GOAL OF THE EXERCISE
A single number is the expected answer: the count of lines in the records below that contain "triggered".

*** TASK INPUT ***

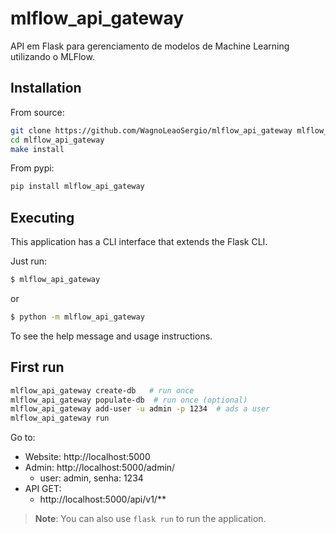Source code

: # mlflow_api_gateway

API em Flask para gerenciamento de modelos de Machine Learning utilizando o MLFlow.

## Installation

From source:

```bash
git clone https://github.com/WagnoLeaoSergio/mlflow_api_gateway mlflow_api_gateway
cd mlflow_api_gateway
make install
```

From pypi:

```bash
pip install mlflow_api_gateway
```

## Executing

This application has a CLI interface that extends the Flask CLI.

Just run:

```bash
$ mlflow_api_gateway
```

or

```bash
$ python -m mlflow_api_gateway
```

To see the help message and usage instructions.

## First run

```bash
mlflow_api_gateway create-db   # run once
mlflow_api_gateway populate-db  # run once (optional)
mlflow_api_gateway add-user -u admin -p 1234  # ads a user
mlflow_api_gateway run
```

Go to:

- Website: http://localhost:5000
- Admin: http://localhost:5000/admin/
  - user: admin, senha: 1234
- API GET:
  - http://localhost:5000/api/v1/**


> **Note**: You can also use `flask run` to run the application.
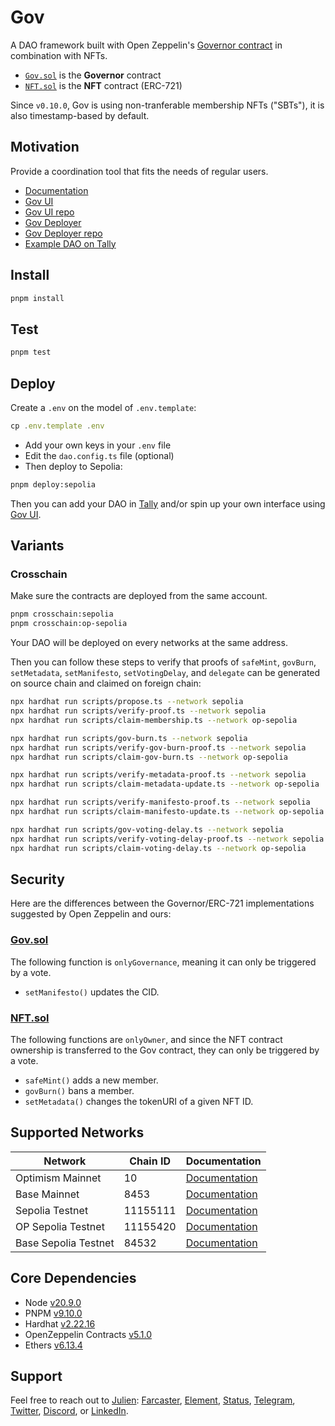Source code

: # Gov

A DAO framework built with Open Zeppelin's [Governor contract](https://docs.openzeppelin.com/contracts/4.x/governance#governor) in combination with NFTs.

- [`Gov.sol`](https://github.com/web3-hackers-collective/dao-contracts/blob/main/contracts/Gov.sol) is the **Governor** contract
- [`NFT.sol`](https://github.com/web3-hackers-collective/dao-contracts/blob/main/contracts/NFT.sol) is the **NFT** contract (ERC-721)

Since `v0.10.0`, Gov is using non-tranferable membership NFTs ("SBTs"), it is also timestamp-based by default.

## Motivation

Provide a coordination tool that fits the needs of regular users. 

- [Documentation](https://w3hc.github.io/gov-docs/)
- [Gov UI](https://gov-ui.netlify.app/)
- [Gov UI repo](https://github.com/w3hc/gov-ui)
- [Gov Deployer](https://gov-deployer.netlify.app/)
- [Gov Deployer repo](https://github.com/w3hc/gov-deployer)
- [Example DAO on Tally](https://www.tally.xyz/gov/web3-hackers-collective)

## Install

```js
pnpm install
```

## Test

```js
pnpm test
```

## Deploy

Create a `.env` on the model of `.env.template`:

```js
cp .env.template .env
```

- Add your own keys in your `.env` file
- Edit the `dao.config.ts` file (optional)
- Then deploy to Sepolia:

```bash
pnpm deploy:sepolia
```

Then you can add your DAO in [Tally](https://www.tally.xyz/) and/or spin up your own interface using [Gov UI](https://github.com/w3hc/gov-ui). 

## Variants

### Crosschain

Make sure the contracts are deployed from the same account. 

```bash
pnpm crosschain:sepolia
pnpm crosschain:op-sepolia
```

Your DAO will be deployed on every networks at the same address.

Then you can follow these steps to verify that proofs of `safeMint`, `govBurn`, `setMetadata`, `setManifesto`, `setVotingDelay`, and `delegate` can be generated on source chain and claimed on foreign chain: 

```bash
npx hardhat run scripts/propose.ts --network sepolia
npx hardhat run scripts/verify-proof.ts --network sepolia
npx hardhat run scripts/claim-membership.ts --network op-sepolia

npx hardhat run scripts/gov-burn.ts --network sepolia
npx hardhat run scripts/verify-gov-burn-proof.ts --network sepolia
npx hardhat run scripts/claim-gov-burn.ts --network op-sepolia

npx hardhat run scripts/verify-metadata-proof.ts --network sepolia
npx hardhat run scripts/claim-metadata-update.ts --network op-sepolia

npx hardhat run scripts/verify-manifesto-proof.ts --network sepolia
npx hardhat run scripts/claim-manifesto-update.ts --network op-sepolia

npx hardhat run scripts/gov-voting-delay.ts --network sepolia
npx hardhat run scripts/verify-voting-delay-proof.ts --network sepolia
npx hardhat run scripts/claim-voting-delay.ts --network op-sepolia
``` 

## Security

Here are the differences between the Governor/ERC-721 implementations suggested by Open Zeppelin and ours:

### [Gov.sol](https://github.com/w3hc/gov/blob/main/contracts/Gov.sol)

The following function is `onlyGovernance`, meaning it can only be triggered by a vote.

- `setManifesto()` updates the CID.

### [NFT.sol](https://github.com/w3hc/gov/blob/main/contracts/NFT.sol)

The following functions are `onlyOwner`, and since the NFT contract ownership is transferred to the Gov contract, they can only be triggered by a vote.

- `safeMint()` adds a new member.
- `govBurn()` bans a member.
- `setMetadata()` changes the tokenURI of a given NFT ID.

## Supported Networks

| Network | Chain ID | Documentation |
|---------|----------|---------------|
| Optimism Mainnet | 10 | [Documentation](https://docs.optimism.io/chain/networks#op-mainnet) |
| Base Mainnet | 8453 | [Documentation](https://docs.base.org/docs/network-information#base-mainnet) |
| Sepolia Testnet | 11155111 | [Documentation](https://ethereum.org/nb/developers/docs/networks/#sepolia) |
| OP Sepolia Testnet | 11155420 | [Documentation](https://docs.optimism.io/chain/networks#op-sepolia) |
| Base Sepolia Testnet | 84532 | [Documentation](https://docs.base.org/docs/network-information/#base-testnet-sepolia) |

## Core Dependencies

-   Node [v20.9.0](https://nodejs.org/uk/blog/release/v20.9.0/)
-   PNPM [v9.10.0](https://pnpm.io/pnpm-vs-npm)
-   Hardhat [v2.22.16](https://github.com/NomicFoundation/hardhat/releases/)
-   OpenZeppelin Contracts [v5.1.0](https://github.com/OpenZeppelin/openzeppelin-contracts/releases/tag/v5.1.0)
-   Ethers [v6.13.4](https://docs.ethers.org/v6/)

## Support

Feel free to reach out to [Julien](https://github.com/julienbrg): [Farcaster](https://warpcast.com/julien-), [Element](https://matrix.to/#/@julienbrg:matrix.org), [Status](https://status.app/u/iwSACggKBkp1bGllbgM=#zQ3shmh1sbvE6qrGotuyNQB22XU5jTrZ2HFC8bA56d5kTS2fy), [Telegram](https://t.me/julienbrg), [Twitter](https://twitter.com/julienbrg), [Discord](https://discordapp.com/users/julienbrg), or [LinkedIn](https://www.linkedin.com/in/julienberanger/).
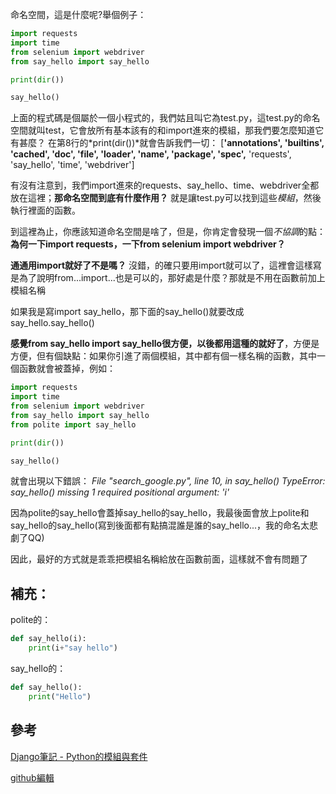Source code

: 命名空間，這是什麼呢?舉個例子：

```python
import requests
import time
from selenium import webdriver
from say_hello import say_hello

print(dir())

say_hello()
```

上面的程式碼是個屬於一個小程式的，我們姑且叫它為test.py，這test.py的命名空間就叫test，它會放所有基本該有的和import進來的模組，那我們要怎麼知道它有甚麼？
在第8行的*print(dir())*就會告訴我們一切：
[**'__annotations__', '__builtins__', '__cached__', '__doc__', '__file__', '__loader__', 
'__name__', '__package__', '__spec__',** 'requests', 'say_hello', 'time', 'webdriver']

有沒有注意到，我們import進來的requests、say_hello、time、webdriver全都放在這裡；**那命名空間到底有什麼作用？** 就是讓test.py可以找到這些*模組*，然後執行裡面的函數。

到這裡為止，你應該知道命名空間是啥了，但是，你肯定會發現一個*不協調*的點：
**為何一下import requests，一下from selenium import webdriver？**

**通通用import就好了不是嗎？**
沒錯，的確只要用import就可以了，這裡會這樣寫是為了說明from...import...也是可以的，那好處是什麼？那就是不用在函數前加上模組名稱

如果我是寫import say_hello，那下面的say_hello()就要改成say_hello.say_hello()

**感覺from say_hello import say_hello很方便，以後都用這種的就好了**，方便是方便，但有個缺點：如果你引進了兩個模組，其中都有個一樣名稱的函數，其中一個函數就會被蓋掉，例如：
```python
import requests
import time
from selenium import webdriver
from say_hello import say_hello
from polite import say_hello

print(dir())

say_hello()
```
就會出現以下錯誤：
*File "search_google.py", line 10, in <module>
    say_hello()
TypeError: say_hello() missing 1 required positional argument: 'i'*
        
因為polite的say_hello會蓋掉say_hello的say_hello，我最後面會放上polite和say_hello的say_hello(寫到後面都有點搞混誰是誰的say_hello...，我的命名太悲劇了QQ)

因此，最好的方式就是乖乖把模組名稱給放在函數前面，這樣就不會有問題了

補充：
-------------------
polite的：
```python
def say_hello(i):
	print(i+"say hello")
```
say_hello的：
```python
def say_hello():
	print("Hello")
```
參考
-------------------
[Django筆記 - Python的模組與套件 ](http://dokelung-blog.logdown.com/posts/243281-notes-django-python-modules-and-kits)

[github編輯](http://www.dushibaiyu.com/2014/05/github_readme-md_markdown.html)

*** End of TASK INPUT ***

ANSWER TO THE EXERCISE
2